Abstract
Pregnancy and lactation are periods of significant physiological adaptation to ensure a mother can meet the demands of a growing foetus and new-born offspring. One important adaptation is attenuation of the stress response, with pregnancy and lactation being periods of stress hypo-responsiveness. Stress hyporesponsiveness is important in pregnancy/lactation to allow for the energy normally used solely by the mother to be redistributed to care for the offspring to ensure their survival. The mechanism underlying the attenuation of the stress response is unclear. Corticotropin-releasing hormone (CRH) neurons in the hypothalamic paraventricular nucleus (PVN), govern the stress response through regulating corticosteroid release. Elsewhere in the hypothalamus, we have previously shown that prolactin acting through the prolactin receptor (Prlr) in the medial preoptic area (MPOA) is required for maternal caregiving behaviour. We have recently found a GABAergic inhibitory neuronal current from MPOA Prlr-expressing neurons projecting to the PVN in female mice (MPOAPrlrPVN) (unpublished data). This project aimed to investigate whether the MPOAPrlrPVN neuronal pathway can regulate the stress response in female mice.
Firstly, we aimed to establish experimental paradigms that show suppression of the stress response in lactating compared to virgin mice (n=8/group). In a white-noise test, lactating mice showed a significantly attenuated corticosterone response post-white noise compared to the virgin mice (p < 0.0001). In a modified pup retrieval test, the mouse is exposed on testing day to a novel anxiogenic environment and three pups. In this test, virgin female mice took approximately 10x longer to enter a novel environment (p = 0.0148) and approach pups (p = 0.0047) than lactating mice, indicating an attenuated stress response in lactating mice.
Secondly, we tested whether optogenetic stimulation of MPOAPrlrPVN in virgin mice can induce lactation-like stress responses and maternal behaviour in virgin female mice compared to control mice (n=6/group). Prlr-Cre mice received unilateral injections of an AAV encoding a Cre-dependent light-activated receptor channel Chrimson (AAV-Syn-FLEX-rc[ChrimsonR-tdTomato]) into the MPOA and a fibre optic implanted above the PVN. One group of mice received light stimulation and the control group received no light. Stimulated animals showed no significant difference in corticosterone levels post-white noise stressor (p = 0.7610), compared to control animals, despite both of them having increases in corticosterone post stressor. Optogenetically stimulated mice showed no significantly decreased latencies to enter the novel environment (p = 0.9372) and to approach pups (p = 0.9372), indicating that the optogenetic stimulation did not attenuate the stress response.

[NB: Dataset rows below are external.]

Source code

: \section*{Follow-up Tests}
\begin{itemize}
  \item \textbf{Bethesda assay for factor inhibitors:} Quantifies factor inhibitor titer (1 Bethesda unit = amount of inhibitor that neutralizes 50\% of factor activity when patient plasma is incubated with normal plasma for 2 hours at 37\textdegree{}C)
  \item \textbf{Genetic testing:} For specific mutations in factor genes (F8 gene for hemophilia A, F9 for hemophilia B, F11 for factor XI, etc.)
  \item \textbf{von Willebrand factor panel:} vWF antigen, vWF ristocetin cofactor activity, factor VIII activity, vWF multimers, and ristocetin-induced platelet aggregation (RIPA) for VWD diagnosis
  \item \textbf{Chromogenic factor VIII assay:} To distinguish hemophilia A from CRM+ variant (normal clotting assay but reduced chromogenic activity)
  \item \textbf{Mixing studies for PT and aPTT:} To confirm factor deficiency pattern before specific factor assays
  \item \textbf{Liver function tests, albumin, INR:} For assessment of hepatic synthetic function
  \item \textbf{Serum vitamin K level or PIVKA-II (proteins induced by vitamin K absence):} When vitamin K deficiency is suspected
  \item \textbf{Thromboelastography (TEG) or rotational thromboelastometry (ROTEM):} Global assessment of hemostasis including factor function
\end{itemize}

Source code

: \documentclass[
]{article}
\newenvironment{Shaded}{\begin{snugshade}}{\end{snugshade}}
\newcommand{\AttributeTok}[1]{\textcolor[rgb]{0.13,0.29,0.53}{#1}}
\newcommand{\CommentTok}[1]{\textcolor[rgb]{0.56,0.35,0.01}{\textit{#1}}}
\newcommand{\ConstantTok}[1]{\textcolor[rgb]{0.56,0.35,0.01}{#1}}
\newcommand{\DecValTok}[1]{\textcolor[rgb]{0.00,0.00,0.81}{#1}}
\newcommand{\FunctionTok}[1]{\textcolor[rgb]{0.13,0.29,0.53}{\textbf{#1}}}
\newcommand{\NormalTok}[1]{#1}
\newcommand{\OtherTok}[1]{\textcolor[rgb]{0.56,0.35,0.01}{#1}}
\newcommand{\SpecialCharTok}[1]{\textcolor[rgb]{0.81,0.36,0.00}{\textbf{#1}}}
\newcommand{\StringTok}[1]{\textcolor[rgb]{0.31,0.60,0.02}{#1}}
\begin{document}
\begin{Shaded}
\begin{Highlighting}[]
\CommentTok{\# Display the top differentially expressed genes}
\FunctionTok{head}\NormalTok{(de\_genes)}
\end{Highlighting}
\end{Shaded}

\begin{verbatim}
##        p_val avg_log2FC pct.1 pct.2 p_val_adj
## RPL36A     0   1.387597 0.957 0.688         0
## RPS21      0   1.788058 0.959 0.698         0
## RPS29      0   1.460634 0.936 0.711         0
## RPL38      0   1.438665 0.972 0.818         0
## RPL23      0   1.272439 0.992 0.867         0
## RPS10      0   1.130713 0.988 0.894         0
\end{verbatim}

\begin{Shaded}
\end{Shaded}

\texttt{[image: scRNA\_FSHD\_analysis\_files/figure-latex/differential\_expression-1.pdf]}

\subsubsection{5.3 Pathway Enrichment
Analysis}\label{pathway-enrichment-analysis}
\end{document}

In summary, these results demonstrated that the stress response is attenuated in lactating compared to virgin mice. However, stimulation of MPOAPrlrPVN neurons in virgin mice was not sufficient to induce lactation-like attenuation of the stress response. The neurological pathway underlying the maternal adaptation of a hyporesponsive HPA axis is still unknown, however, this study provides a preliminary basis for future pathways to be studied and explored.